Oceanarium w Szanghaju |
Po Szanghajskim oceanarium wędrujemy otoczeni chmarą chińskich dzieciaków, które na widok wielu zwierząt przeraźliwie piszczą, brawami nagradzając jedynie skaczące do wody pingwiny. Nieco wyróżniamy się z tłumu (głównie Darek, mnie z moim nikczemnym wzrostem często udaje się wtopić w gawiedź), co powoduje, że od czasu do czasu przeraźliwy pisk dzieciaków wydobywa się również na nasz widok.

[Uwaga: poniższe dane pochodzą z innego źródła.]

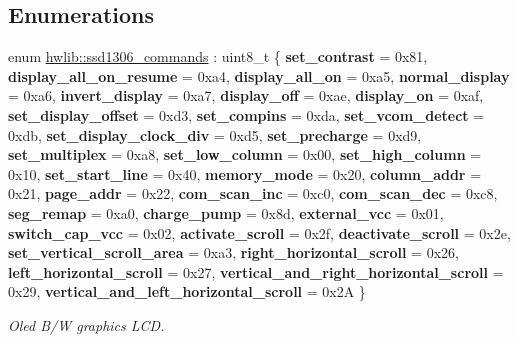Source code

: \subsection*{Enumerations}
\begin{DoxyCompactItemize}
\item 
enum \hyperlink{namespacehwlib_a9dcd26ad4dc21c1a72b57fb76f65e811}{hwlib\+::ssd1306\+\_\+commands} \+: uint8\+\_\+t \{ \newline
{\bfseries set\+\_\+contrast} = 0x81, 
{\bfseries display\+\_\+all\+\_\+on\+\_\+resume} = 0xa4, 
{\bfseries display\+\_\+all\+\_\+on} = 0xa5, 
{\bfseries normal\+\_\+display} = 0xa6, 
\newline
{\bfseries invert\+\_\+display} = 0xa7, 
{\bfseries display\+\_\+off} = 0xae, 
{\bfseries display\+\_\+on} = 0xaf, 
{\bfseries set\+\_\+display\+\_\+offset} = 0xd3, 
\newline
{\bfseries set\+\_\+compins} = 0xda, 
{\bfseries set\+\_\+vcom\+\_\+detect} = 0xdb, 
{\bfseries set\+\_\+display\+\_\+clock\+\_\+div} = 0xd5, 
{\bfseries set\+\_\+precharge} = 0xd9, 
\newline
{\bfseries set\+\_\+multiplex} = 0xa8, 
{\bfseries set\+\_\+low\+\_\+column} = 0x00, 
{\bfseries set\+\_\+high\+\_\+column} = 0x10, 
{\bfseries set\+\_\+start\+\_\+line} = 0x40, 
\newline
{\bfseries memory\+\_\+mode} = 0x20, 
{\bfseries column\+\_\+addr} = 0x21, 
{\bfseries page\+\_\+addr} = 0x22, 
{\bfseries com\+\_\+scan\+\_\+inc} = 0xc0, 
\newline
{\bfseries com\+\_\+scan\+\_\+dec} = 0xc8, 
{\bfseries seg\+\_\+remap} = 0xa0, 
{\bfseries charge\+\_\+pump} = 0x8d, 
{\bfseries external\+\_\+vcc} = 0x01, 
\newline
{\bfseries switch\+\_\+cap\+\_\+vcc} = 0x02, 
{\bfseries activate\+\_\+scroll} = 0x2f, 
{\bfseries deactivate\+\_\+scroll} = 0x2e, 
{\bfseries set\+\_\+vertical\+\_\+scroll\+\_\+area} = 0xa3, 
\newline
{\bfseries right\+\_\+horizontal\+\_\+scroll} = 0x26, 
{\bfseries left\+\_\+horizontal\+\_\+scroll} = 0x27, 
{\bfseries vertical\+\_\+and\+\_\+right\+\_\+horizontal\+\_\+scroll} = 0x29, 
{\bfseries vertical\+\_\+and\+\_\+left\+\_\+horizontal\+\_\+scroll} = 0x2A
 \}\begin{DoxyCompactList}\small\item\em Oled B/W graphics L\+CD. \end{DoxyCompactList}
\end{DoxyCompactItemize}

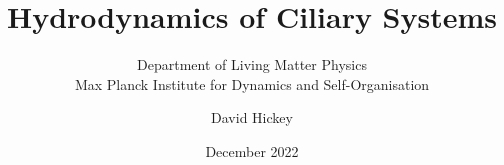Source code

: \documentclass[
	a4paper, %
	fontsize=12pt, %
	twoside=false, %
	numbers=noenddot, %
]{kaobook}
\begin{document}

\subject{Doctoral Thesis}

\title{Hydrodynamics of Ciliary Systems}
\subtitle{
    Department of Living Matter Physics \\
    Max Planck Institute for Dynamics and Self-Organisation
}

\author{David Hickey}

\date{December 2022}



\frontmatter %

\makeatother











% 

\end{document}
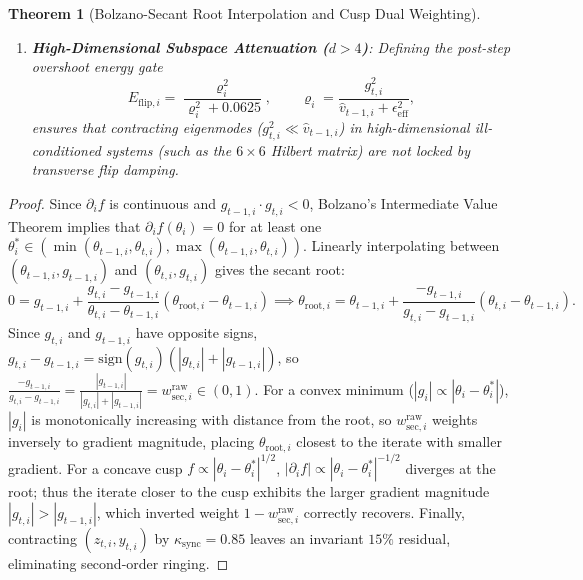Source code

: \documentclass[10pt,twocolumn,letterpaper]{article}
\newtheorem{theorem}{Theorem}[section]
\theoremstyle{definition}
\theoremstyle{remark}
\newcommand{\epseff}{\epsilon_{\mathrm{eff}}}
\begin{document}
\begin{theorem}[Bolzano-Secant Root Interpolation and Cusp Dual Weighting]
\begin{enumerate}[leftmargin=*,nosep,label=(\roman*)]
  \item \textbf{High-Dimensional Subspace Attenuation ($d > 4$)}: Defining the post-step overshoot energy gate
  \begin{equation}
    E_{\mathrm{flip},i} = \frac{\varrho_i^2}{\varrho_i^2 + 0.0625}, \qquad \varrho_i = \frac{g_{t,i}^2}{\hat{v}_{t-1,i} + \epseff^2},
    \label{eq:energy_gate}
  \end{equation}
  ensures that contracting eigenmodes ($g_{t,i}^2 \ll \hat{v}_{t-1,i}$) in high-dimensional ill-conditioned systems (such as the $6 \times 6$ Hilbert matrix) are not locked by transverse flip damping.
\end{enumerate}
\end{theorem}

\begin{proof}
Since $\partial_i f$ is continuous and $g_{t-1, i} \cdot g_{t, i} < 0$, Bolzano's Intermediate Value Theorem implies that $\partial_i f(\theta_i) = 0$ for at least one $\theta_i^* \in (\min(\theta_{t-1, i}, \theta_{t, i}), \max(\theta_{t-1, i}, \theta_{t, i}))$. Linearly interpolating between $( \theta_{t-1, i}, g_{t-1, i} )$ and $( \theta_{t, i}, g_{t, i} )$ gives the secant root:
\begin{equation*}
  0 = g_{t-1, i} + \frac{g_{t, i} - g_{t-1, i}}{\theta_{t, i} - \theta_{t-1, i}}\left(\theta_{\mathrm{root}, i} - \theta_{t-1, i}\right) \implies \theta_{\mathrm{root}, i} = \theta_{t-1, i} + \frac{-g_{t-1, i}}{g_{t, i} - g_{t-1, i}}\left(\theta_{t, i} - \theta_{t-1, i}\right).
\end{equation*}
Since $g_{t, i}$ and $g_{t-1, i}$ have opposite signs, $g_{t, i} - g_{t-1, i} = \mathrm{sign}(g_{t, i})(|g_{t, i}| + |g_{t-1, i}|)$, so $\frac{-g_{t-1, i}}{g_{t, i} - g_{t-1, i}} = \frac{|g_{t-1, i}|}{|g_{t, i}| + |g_{t-1, i}|} = w_{\mathrm{sec}, i}^{\mathrm{raw}} \in (0, 1)$. For a convex minimum ($|g_i| \propto |\theta_i - \theta_i^*|$), $|g_i|$ is monotonically increasing with distance from the root, so $w_{\mathrm{sec}, i}^{\mathrm{raw}}$ weights inversely to gradient magnitude, placing $\theta_{\mathrm{root}, i}$ closest to the iterate with smaller gradient. For a concave cusp $f \propto |\theta_i - \theta_i^*|^{1/2}$, $|\partial_i f| \propto |\theta_i - \theta_i^*|^{-1/2}$ diverges at the root; thus the iterate closer to the cusp exhibits the larger gradient magnitude $|g_{t, i}| > |g_{t-1, i}|$, which inverted weight $1 - w_{\mathrm{sec}, i}^{\mathrm{raw}}$ correctly recovers. Finally, contracting $(z_{t, i}, y_{t, i})$ by $\kappa_{\mathrm{sync}} = 0.85$ leaves an invariant $15\%$ residual, eliminating second-order ringing.
\end{proof}
\end{document}
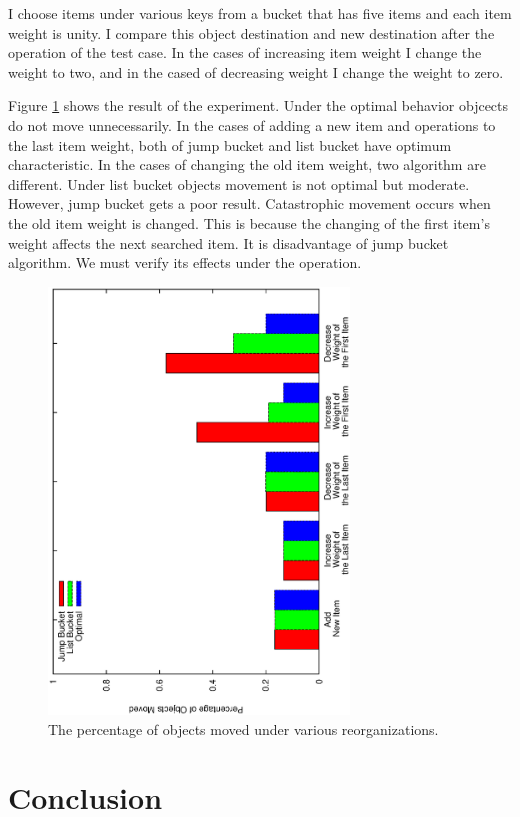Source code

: \documentclass[a4paper,11pt]{article}
\begin{document}
I choose items under various keys from a bucket that has five items and each item weight is unity.
I compare this object destination and new destination after the operation of the test case. In the cases of increasing item weight I change the weight to two, and in the cased of decreasing weight I change the weight to zero.

Figure \ref{reorganize} shows the result of the experiment.
Under the optimal behavior objcects do not move unnecessarily.
In the cases of adding a new item and operations to the last item weight, both of jump bucket and list bucket have optimum characteristic.
In the cases of changing the old item weight, two algorithm are different. Under list bucket objects movement is not optimal but moderate.
However, jump bucket gets a poor result.
Catastrophic movement occurs when the old item weight is changed.
This is because the changing of the first item's weight affects the next searched item.
It is disadvantage of jump bucket algorithm.
We must verify its effects under the operation.

\begin{figure}[tbp]
  \begin{center}
    \includegraphics[width=80mm, angle=-90]{reorganize.eps}
  \end{center}
  \caption{The percentage of objects moved under various reorganizations.}
  \label{reorganize}
\end{figure}

\section{Conclusion}
\end{document}
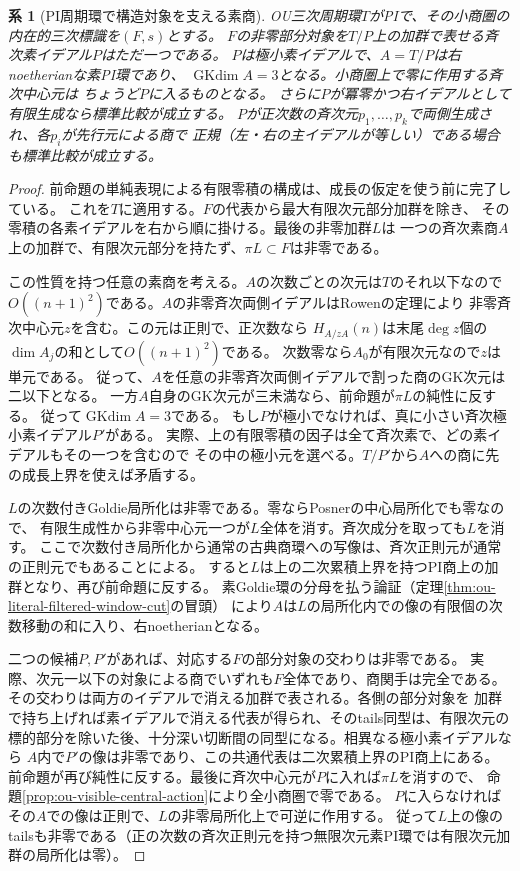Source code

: \documentclass[11pt,a4paper]{ltjsarticle}
\newtheorem{corollary}[theorem]{系}
\theoremstyle{definition}
\begin{document}
\begin{corollary}[PI周期環で構造対象を支える素商]
\label{cor:ou-pi-realized-component}
OU三次周期環$T$がPIで、その小商圏の内在的三次標識を$(F,s)$とする。
$F$の非零部分対象を$T/P$上の加群で表せる斉次素イデアル$P$はただ一つである。
$P$は極小素イデアルで、$A=T/P$は右noetherianな素PI環であり、
$\operatorname{GKdim}A=3$となる。小商圏上で零に作用する斉次中心元は
ちょうど$P$に入るものとなる。
さらに$P$が冪零かつ右イデアルとして有限生成なら標準比較が成立する。
$P$が正次数の斉次元$p_1,\dots,p_k$で両側生成され、各$p_i$が先行元による商で
正規（左・右の主イデアルが等しい）である場合も標準比較が成立する。
\end{corollary}
\begin{proof}
前命題の単純表現による有限零積の構成は、成長の仮定を使う前に完了している。
これを$T$に適用する。$F$の代表から最大有限次元部分加群を除き、
その零積の各素イデアルを右から順に掛ける。最後の非零加群$L$は
一つの斉次素商$A$上の加群で、有限次元部分を持たず、$\pi L\subset F$は非零である。

この性質を持つ任意の素商を考える。$A$の次数ごとの次元は$T$のそれ以下なので
$O((n+1)^2)$である。$A$の非零斉次両側イデアルはRowenの定理により
非零斉次中心元$z$を含む。この元は正則で、正次数なら
$H_{A/zA}(n)$は末尾$\deg z$個の$\dim A_j$の和として$O((n+1)^2)$である。
次数零なら$A_0$が有限次元なので$z$は単元である。
従って、$A$を任意の非零斉次両側イデアルで割った商のGK次元は二以下となる。
一方$A$自身のGK次元が三未満なら、前命題が$\pi L$の純性に反する。
従って$\operatorname{GKdim}A=3$である。
もし$P$が極小でなければ、真に小さい斉次極小素イデアル$P'$がある。
実際、上の有限零積の因子は全て斉次素で、どの素イデアルもその一つを含むので
その中の極小元を選べる。$T/P'$から$A$への商に先の成長上界を使えば矛盾する。

$L$の次数付きGoldie局所化は非零である。零ならPosnerの中心局所化でも零なので、
有限生成性から非零中心元一つが$L$全体を消す。斉次成分を取っても$L$を消す。
ここで次数付き局所化から通常の古典商環への写像は、斉次正則元が通常の正則元でもあることによる。
すると$L$は上の二次累積上界を持つPI商上の加群となり、再び前命題に反する。
素Goldie環の分母を払う論証（定理\ref{thm:ou-literal-filtered-window-cut}の冒頭）
により$A$は$L$の局所化内での像の有限個の次数移動の和に入り、右noetherianとなる。

二つの候補$P,P'$があれば、対応する$F$の部分対象の交わりは非零である。
実際、次元一以下の対象による商でいずれも$F$全体であり、商関手は完全である。
その交わりは両方のイデアルで消える加群で表される。各側の部分対象を
加群で持ち上げれば素イデアルで消える代表が得られ、そのtails同型は、有限次元の
標的部分を除いた後、十分深い切断間の同型になる。相異なる極小素イデアルなら
$A$内で$P'$の像は非零であり、この共通代表は二次累積上界のPI商上にある。
前命題が再び純性に反する。最後に斉次中心元が$P$に入れば$\pi L$を消すので、
命題\ref{prop:ou-visible-central-action}により全小商圏で零である。
$P$に入らなければその$A$での像は正則で、$L$の非零局所化上で可逆に作用する。
従って$L$上の像のtailsも非零である（正の次数の斉次正則元を持つ無限次元素PI環では有限次元加群の局所化は零）。


\end{proof}
\end{document}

Warsztat obróbki Jadeitu. |
Jadeit - rzadko występujący minerał, którym szczyci się Pekin. Dawniej
ceniony był bardziej od złota. Znalazł swoje miejsce nawet na
olimpijskich medalach podczas igrzysk w 2008 roku. W warsztatach takich
jak ten, robią z niego wszystko. Począwszy od miniaturowych posążków
Buddy za parę dolarów aż po ważące kilkaset kilogramów i osiągające
blisko dwa metry długości modele statków, których wartość szacuje się
nawet na 50 tysięcy dolarów. Oczywiście, zwiedzanie warsztatu kończy się wyjściem wprost do sklepu, w którym tak na oko jest z miliard różnych rozmiarów figurek. Miejscowi naganiacze są bardzo rozczarowani, gdy wychodzimy bez statku...
Młoda para w plenerze. |
Chociaż google, które wie wszystko, nic na ten temat nie mówi, to jestem przekonany, że Garden Bridge w Szanghaju, musi być swoistym Mostem Miłości. Podczas naszej krótkiej przechadzki po nim trafiliśmy na trzy pary, które wybrały to urokliwe miejsce na swój ślubny plener. W Chinach Panna Młoda najczęściej zakłada suknię ślubną w kolorze czerwonym, który jest dla mieszkańców symbolem szczęścia. Ta para postawiła jednak na klasyczny, biały kolor, zadowalając się jedynie czerwonym bukietem. Fotograf za to - jak widać powyżej - poszedł po całości.